= John Leigh (Yarmouth MP) =

English politician

Sir John Leigh (1598–1666) was an English politician who sat in the House of Commons at various times between 1640 and 1660.

Leigh was the eldest son of Barnaby Leigh of Northcourt in the Isle of Wight and his first wife Elizabeth Bampfield, daughter of Hugh Bampfield of North Cadbury, Somerset. His grandfather, also named Sir John Leigh, had bought Northcourt in 1586, and began the building of the manor house, which still exists.

He matriculated at Christ Church, Oxford on 25 October 1616, aged 18. He succeeded to the family estates in 1642. He was knighted at Bewley or Southwick on 1 September 1628.

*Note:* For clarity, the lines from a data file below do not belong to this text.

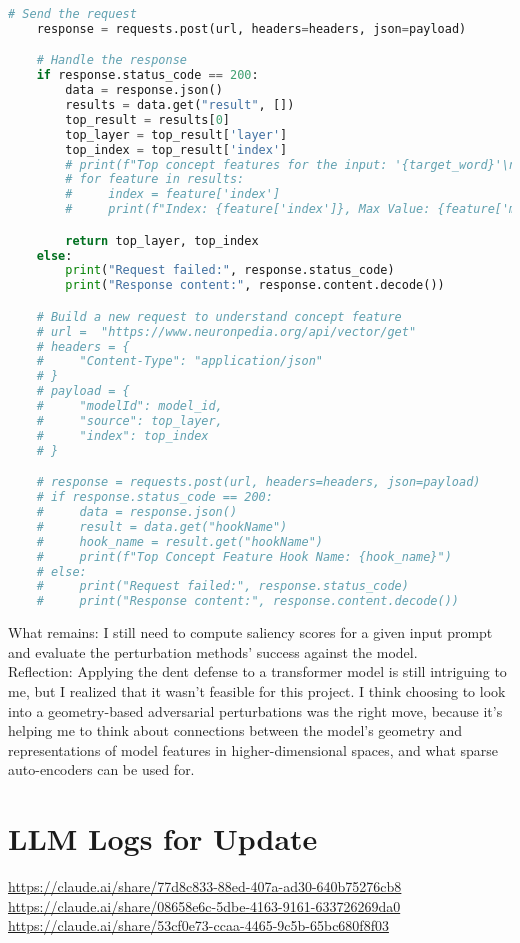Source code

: \documentclass{article}
\begin{document}
\begin{lstlisting}[language=Python, caption={Neuronpedia API Interaction Methods}, label=code:neuronpedia-api, basicstyle=\ttfamily\small, keywordstyle=\color{blue}, commentstyle=\color{gray}]
    # Send the request
    response = requests.post(url, headers=headers, json=payload)

    # Handle the response
    if response.status_code == 200:
        data = response.json()
        results = data.get("result", [])
        top_result = results[0]
        top_layer = top_result['layer']
        top_index = top_result['index']
        # print(f"Top concept features for the input: '{target_word}'\n")
        # for feature in results:
        #     index = feature['index']
        #     print(f"Index: {feature['index']}, Max Value: {feature['maxValue']}")

        return top_layer, top_index
    else:
        print("Request failed:", response.status_code)
        print("Response content:", response.content.decode())

    # Build a new request to understand concept feature
    # url =  "https://www.neuronpedia.org/api/vector/get"
    # headers = {
    #     "Content-Type": "application/json"
    # }
    # payload = {
    #     "modelId": model_id,
    #     "source": top_layer,
    #     "index": top_index
    # }

    # response = requests.post(url, headers=headers, json=payload)
    # if response.status_code == 200:
    #     data = response.json()
    #     result = data.get("hookName")
    #     hook_name = result.get("hookName")
    #     print(f"Top Concept Feature Hook Name: {hook_name}")
    # else:
    #     print("Request failed:", response.status_code)
    #     print("Response content:", response.content.decode())
\end{lstlisting}

What remains: I still need to compute saliency scores for a given input prompt and evaluate the perturbation methods' success against the model.\\ 

Reflection: Applying the dent defense to a transformer model is still intriguing to me, but I realized that it wasn't feasible for this project. I think choosing to look into a geometry-based adversarial perturbations was the right move, because it's helping me to think about connections between the model's geometry and representations of model features in higher-dimensional spaces, and what sparse auto-encoders can be used for.

\section*{LLM Logs for Update}

\url{https://claude.ai/share/77d8c833-88ed-407a-ad30-640b75276cb8}\\

\url{https://claude.ai/share/08658e6c-5dbe-4163-9161-633726269da0}\\

\url{https://claude.ai/share/53cf0e73-ccaa-4465-9c5b-65bc680f8f03}

 

\end{document}
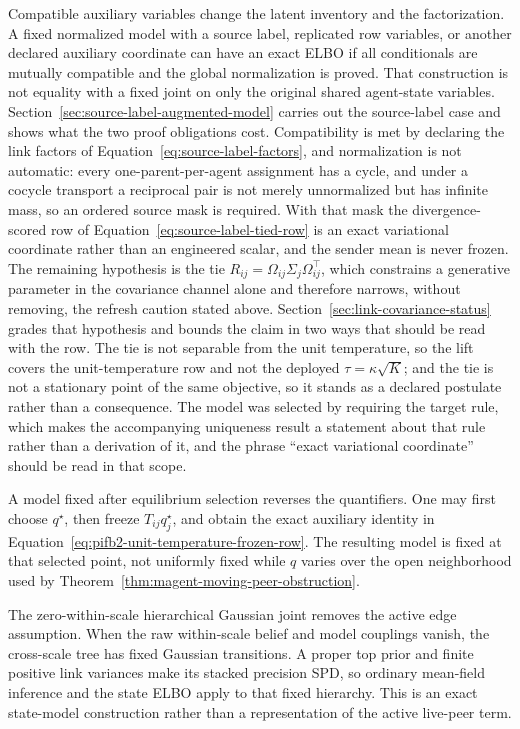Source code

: Compatible auxiliary variables change the latent inventory and the factorization. A fixed normalized model with a source label, replicated row variables, or another declared auxiliary coordinate can have an exact ELBO if all conditionals are mutually compatible and the global normalization is proved. That construction is not equality with a fixed joint on only the original shared agent-state variables. Section~\ref{sec:source-label-augmented-model} carries out the source-label case and shows what the two proof obligations cost. Compatibility is met by declaring the link factors of Equation~\eqref{eq:source-label-factors}, and normalization is not automatic: every one-parent-per-agent assignment has a cycle, and under a cocycle transport a reciprocal pair is not merely unnormalized but has infinite mass, so an ordered source mask is required. With that mask the divergence-scored row of Equation~\eqref{eq:source-label-tied-row} is an exact variational coordinate rather than an engineered scalar, and the sender mean is never frozen. The remaining hypothesis is the tie \(R_{ij}=\Omega_{ij}\Sigma_j\Omega_{ij}^\top\), which constrains a generative parameter in the covariance channel alone and therefore narrows, without removing, the refresh caution stated above. Section~\ref{sec:link-covariance-status} grades that hypothesis and bounds the claim in two ways that should be read with the row. The tie is not separable from the unit temperature, so the lift covers the unit-temperature row and not the deployed \(\tau=\kappa\sqrt{K}\); and the tie is not a stationary point of the same objective, so it stands as a declared postulate rather than a consequence. The model was selected by requiring the target rule, which makes the accompanying uniqueness result a statement about that rule rather than a derivation of it, and the phrase ``exact variational coordinate'' should be read in that scope.

A model fixed after equilibrium selection reverses the quantifiers. One may first choose \(q^\star\), then freeze \(T_{ij}q_j^\star\), and obtain the exact auxiliary identity in Equation~\eqref{eq:pifb2-unit-temperature-frozen-row}. The resulting model is fixed at that selected point, not uniformly fixed while \(q\) varies over the open neighborhood used by Theorem~\ref{thm:magent-moving-peer-obstruction}.

The zero-within-scale hierarchical Gaussian joint removes the active edge assumption. When the raw within-scale belief and model couplings vanish, the cross-scale tree has fixed Gaussian transitions. A proper top prior and finite positive link variances make its stacked precision SPD, so ordinary mean-field inference and the state ELBO apply to that fixed hierarchy. This is an exact state-model construction rather than a representation of the active live-peer term.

In 1640, Leigh was elected Member of Parliament for Yarmouth (Isle of Wight) in the Long Parliament. He apparently never spoke in Parliament. As Colonel of the Isle of Wight Trained Bands he held the island for Parliament during the Civil War from 1642 to 1647. He was also a Deputy Lieutenant in 1643, a commissioner for sequestrations for Hampshire and a commissioner for levying money in 1643. He was a commissioner for assessment for the Isle of Wight from 1647 to 1648. He did not sit in parliament after Pride's Purge in 1648. He was commissioner for assessment for Hampshire in 1648, 1652, 1657 and 1660 and a JP for Hampshire. He was described as a man who had a strong reluctance to quarrel with anyone.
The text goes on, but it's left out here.